THE CASE FOR RISK MITIGATION
It is all too easy to recommend forward planning against untoward, and often remote, possibilities. We, cooling our brows with icy bottles of England's finest, plan for prevention and recovery after thinking the unthinkable. And that's cool, as far as it goes. But what happens when the chief financial officer (CFO) tells us we can't possibly afford the mitigations envisioned, that we'll have to take our chances that the impossible won't become real? Gin for dinner—and just when we thought we would not need to seek that remedy any longer.

Maybe there is some encouragement, though. Maybe we'll make enough mitigation progress that we can lay off the hard stuff on most evenings. One may only hope ...

AND THEN?
But it seems there is always something that brings challenge to our world. Even when we do what we can in the realm of execution, high-level planning and C-level relationships can tempt us to seek refuge in mood-altering concoctions.

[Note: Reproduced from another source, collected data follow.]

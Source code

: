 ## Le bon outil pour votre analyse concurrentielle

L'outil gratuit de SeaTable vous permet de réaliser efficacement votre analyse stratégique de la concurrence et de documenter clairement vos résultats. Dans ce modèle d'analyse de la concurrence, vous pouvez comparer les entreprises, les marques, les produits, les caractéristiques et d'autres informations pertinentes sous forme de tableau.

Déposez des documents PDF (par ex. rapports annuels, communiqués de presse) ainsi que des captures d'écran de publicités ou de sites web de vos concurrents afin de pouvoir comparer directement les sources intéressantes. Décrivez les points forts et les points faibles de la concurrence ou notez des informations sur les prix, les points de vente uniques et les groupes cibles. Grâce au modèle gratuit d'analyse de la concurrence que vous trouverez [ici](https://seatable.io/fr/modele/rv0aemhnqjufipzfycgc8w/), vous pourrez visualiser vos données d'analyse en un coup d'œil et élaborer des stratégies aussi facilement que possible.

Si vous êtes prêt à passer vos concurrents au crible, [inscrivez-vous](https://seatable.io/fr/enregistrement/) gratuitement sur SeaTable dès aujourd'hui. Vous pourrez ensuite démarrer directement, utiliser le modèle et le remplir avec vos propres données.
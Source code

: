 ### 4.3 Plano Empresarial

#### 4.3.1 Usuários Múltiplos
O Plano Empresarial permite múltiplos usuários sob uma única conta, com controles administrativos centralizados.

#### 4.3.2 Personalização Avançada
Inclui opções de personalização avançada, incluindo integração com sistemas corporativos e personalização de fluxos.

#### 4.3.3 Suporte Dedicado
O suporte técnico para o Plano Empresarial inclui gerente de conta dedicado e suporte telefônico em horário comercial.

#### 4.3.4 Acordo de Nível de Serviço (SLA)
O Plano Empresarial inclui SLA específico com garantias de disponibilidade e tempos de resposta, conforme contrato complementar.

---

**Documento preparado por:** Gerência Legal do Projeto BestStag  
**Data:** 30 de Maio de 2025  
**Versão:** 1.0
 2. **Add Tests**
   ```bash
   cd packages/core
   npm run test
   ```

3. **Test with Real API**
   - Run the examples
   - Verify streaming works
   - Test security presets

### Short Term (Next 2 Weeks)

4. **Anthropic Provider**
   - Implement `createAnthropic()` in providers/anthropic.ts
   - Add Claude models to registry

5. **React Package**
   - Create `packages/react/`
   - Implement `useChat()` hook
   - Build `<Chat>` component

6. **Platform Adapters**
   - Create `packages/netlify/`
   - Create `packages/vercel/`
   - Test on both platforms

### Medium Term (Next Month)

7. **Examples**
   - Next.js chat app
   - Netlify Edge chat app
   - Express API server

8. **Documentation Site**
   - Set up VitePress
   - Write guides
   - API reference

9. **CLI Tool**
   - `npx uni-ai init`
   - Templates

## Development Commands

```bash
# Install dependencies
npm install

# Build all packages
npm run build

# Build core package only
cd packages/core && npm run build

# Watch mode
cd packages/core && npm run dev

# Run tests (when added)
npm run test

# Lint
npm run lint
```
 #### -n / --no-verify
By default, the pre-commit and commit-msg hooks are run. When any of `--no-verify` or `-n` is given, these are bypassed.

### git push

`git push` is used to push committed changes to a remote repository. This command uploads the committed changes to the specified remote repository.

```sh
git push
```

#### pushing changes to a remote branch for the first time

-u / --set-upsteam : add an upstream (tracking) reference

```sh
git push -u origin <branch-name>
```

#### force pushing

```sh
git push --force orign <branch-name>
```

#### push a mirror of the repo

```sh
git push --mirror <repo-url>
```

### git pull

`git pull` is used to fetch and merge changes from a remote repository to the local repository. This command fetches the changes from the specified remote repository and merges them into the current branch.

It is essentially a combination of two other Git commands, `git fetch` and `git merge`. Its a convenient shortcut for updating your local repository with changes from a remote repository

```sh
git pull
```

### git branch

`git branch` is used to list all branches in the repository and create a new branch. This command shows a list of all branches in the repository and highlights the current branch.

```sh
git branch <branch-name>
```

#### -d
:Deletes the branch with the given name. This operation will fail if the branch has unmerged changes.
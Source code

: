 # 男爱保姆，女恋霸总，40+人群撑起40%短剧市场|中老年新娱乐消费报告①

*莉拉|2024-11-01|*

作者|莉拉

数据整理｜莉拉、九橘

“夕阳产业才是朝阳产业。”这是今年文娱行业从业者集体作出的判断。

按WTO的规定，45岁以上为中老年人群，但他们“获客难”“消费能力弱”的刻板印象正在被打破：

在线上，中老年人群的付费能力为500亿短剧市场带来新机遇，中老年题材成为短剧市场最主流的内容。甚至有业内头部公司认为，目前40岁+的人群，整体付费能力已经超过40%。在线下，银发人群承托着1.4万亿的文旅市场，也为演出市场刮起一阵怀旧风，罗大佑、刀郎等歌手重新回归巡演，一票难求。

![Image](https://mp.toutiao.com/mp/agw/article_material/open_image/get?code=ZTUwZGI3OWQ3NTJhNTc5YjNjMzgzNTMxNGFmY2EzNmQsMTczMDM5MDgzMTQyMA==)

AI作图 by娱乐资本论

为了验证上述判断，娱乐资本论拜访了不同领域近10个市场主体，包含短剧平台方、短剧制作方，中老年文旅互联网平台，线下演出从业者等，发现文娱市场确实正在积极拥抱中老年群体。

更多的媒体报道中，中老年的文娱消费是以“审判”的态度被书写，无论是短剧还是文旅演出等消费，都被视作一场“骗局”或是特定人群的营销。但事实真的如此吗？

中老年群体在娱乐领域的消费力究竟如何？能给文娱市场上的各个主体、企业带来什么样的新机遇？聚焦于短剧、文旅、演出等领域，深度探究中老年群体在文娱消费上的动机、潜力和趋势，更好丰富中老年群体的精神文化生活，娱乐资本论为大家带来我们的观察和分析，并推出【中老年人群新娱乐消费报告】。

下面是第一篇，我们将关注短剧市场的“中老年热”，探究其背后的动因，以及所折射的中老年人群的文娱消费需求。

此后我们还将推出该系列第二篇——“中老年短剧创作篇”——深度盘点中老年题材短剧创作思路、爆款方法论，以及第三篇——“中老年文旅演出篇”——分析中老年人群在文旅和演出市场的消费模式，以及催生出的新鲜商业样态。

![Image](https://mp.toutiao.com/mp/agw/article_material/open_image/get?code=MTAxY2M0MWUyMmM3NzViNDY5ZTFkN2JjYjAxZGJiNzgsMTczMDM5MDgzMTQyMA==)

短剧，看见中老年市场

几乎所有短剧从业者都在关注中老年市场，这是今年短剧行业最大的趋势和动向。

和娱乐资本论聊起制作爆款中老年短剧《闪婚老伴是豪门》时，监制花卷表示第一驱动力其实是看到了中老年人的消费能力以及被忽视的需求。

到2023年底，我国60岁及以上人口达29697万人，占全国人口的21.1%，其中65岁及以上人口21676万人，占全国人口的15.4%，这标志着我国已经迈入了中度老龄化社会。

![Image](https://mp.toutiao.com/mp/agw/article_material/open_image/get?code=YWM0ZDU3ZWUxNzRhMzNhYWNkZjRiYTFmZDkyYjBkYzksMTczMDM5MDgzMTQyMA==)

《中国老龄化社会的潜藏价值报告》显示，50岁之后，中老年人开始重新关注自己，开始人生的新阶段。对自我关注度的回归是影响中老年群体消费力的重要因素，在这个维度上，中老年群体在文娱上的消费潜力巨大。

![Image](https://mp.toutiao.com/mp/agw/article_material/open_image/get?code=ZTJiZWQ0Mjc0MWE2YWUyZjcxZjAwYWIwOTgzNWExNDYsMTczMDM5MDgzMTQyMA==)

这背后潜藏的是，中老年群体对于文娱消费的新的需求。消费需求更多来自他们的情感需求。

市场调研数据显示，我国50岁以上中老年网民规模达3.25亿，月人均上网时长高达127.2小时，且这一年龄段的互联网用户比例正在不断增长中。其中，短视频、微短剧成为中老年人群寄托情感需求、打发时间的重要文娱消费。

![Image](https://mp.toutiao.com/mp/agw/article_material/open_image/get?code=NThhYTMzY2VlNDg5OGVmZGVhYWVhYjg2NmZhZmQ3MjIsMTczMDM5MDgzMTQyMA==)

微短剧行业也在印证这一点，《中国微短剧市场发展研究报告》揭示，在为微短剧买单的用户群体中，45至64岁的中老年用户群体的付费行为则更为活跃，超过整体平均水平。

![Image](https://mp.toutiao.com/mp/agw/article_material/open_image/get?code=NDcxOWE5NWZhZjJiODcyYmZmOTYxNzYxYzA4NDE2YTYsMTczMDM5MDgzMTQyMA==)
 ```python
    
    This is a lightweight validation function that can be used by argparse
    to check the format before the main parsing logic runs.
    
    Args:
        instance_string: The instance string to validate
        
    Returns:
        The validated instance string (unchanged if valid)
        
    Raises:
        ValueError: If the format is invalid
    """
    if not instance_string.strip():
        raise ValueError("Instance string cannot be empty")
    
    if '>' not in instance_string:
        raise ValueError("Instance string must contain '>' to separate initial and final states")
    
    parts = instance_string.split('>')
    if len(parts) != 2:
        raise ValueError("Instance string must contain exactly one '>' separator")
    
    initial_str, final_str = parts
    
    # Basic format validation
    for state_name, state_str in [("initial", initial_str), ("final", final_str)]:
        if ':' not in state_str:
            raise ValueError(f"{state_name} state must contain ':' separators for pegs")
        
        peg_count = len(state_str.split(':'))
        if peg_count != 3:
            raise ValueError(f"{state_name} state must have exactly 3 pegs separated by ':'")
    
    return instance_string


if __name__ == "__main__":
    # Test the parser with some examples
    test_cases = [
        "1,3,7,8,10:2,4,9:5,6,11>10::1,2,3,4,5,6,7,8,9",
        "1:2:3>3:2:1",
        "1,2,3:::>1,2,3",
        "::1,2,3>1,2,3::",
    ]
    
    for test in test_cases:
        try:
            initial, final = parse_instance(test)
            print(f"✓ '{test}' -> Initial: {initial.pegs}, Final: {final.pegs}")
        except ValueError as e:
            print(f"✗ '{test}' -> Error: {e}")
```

Contemplate what can happen when we do our best to lead and facilitate sales and operations planning (S&OP) for the enterprise, and alignment proves to be elusive. The sales and marketing organization is sticking to its parallel-universe volume projections. The CFO flatly refuses to approve a budget that supports even a realistic version of what sales and marketing want. And the C-level officers form a united front against our asset redeployment recommendations that will meet demand projections and customer desires at an optimal balance point of investment and profitability.

To paraphrase Kermit the Frog, it isn't easy being supply chain management (let alone green). Where we have the advantage over Kermit is that we can drink from glasses or bottles or cans. And no one needs to know exactly what we had for dinner.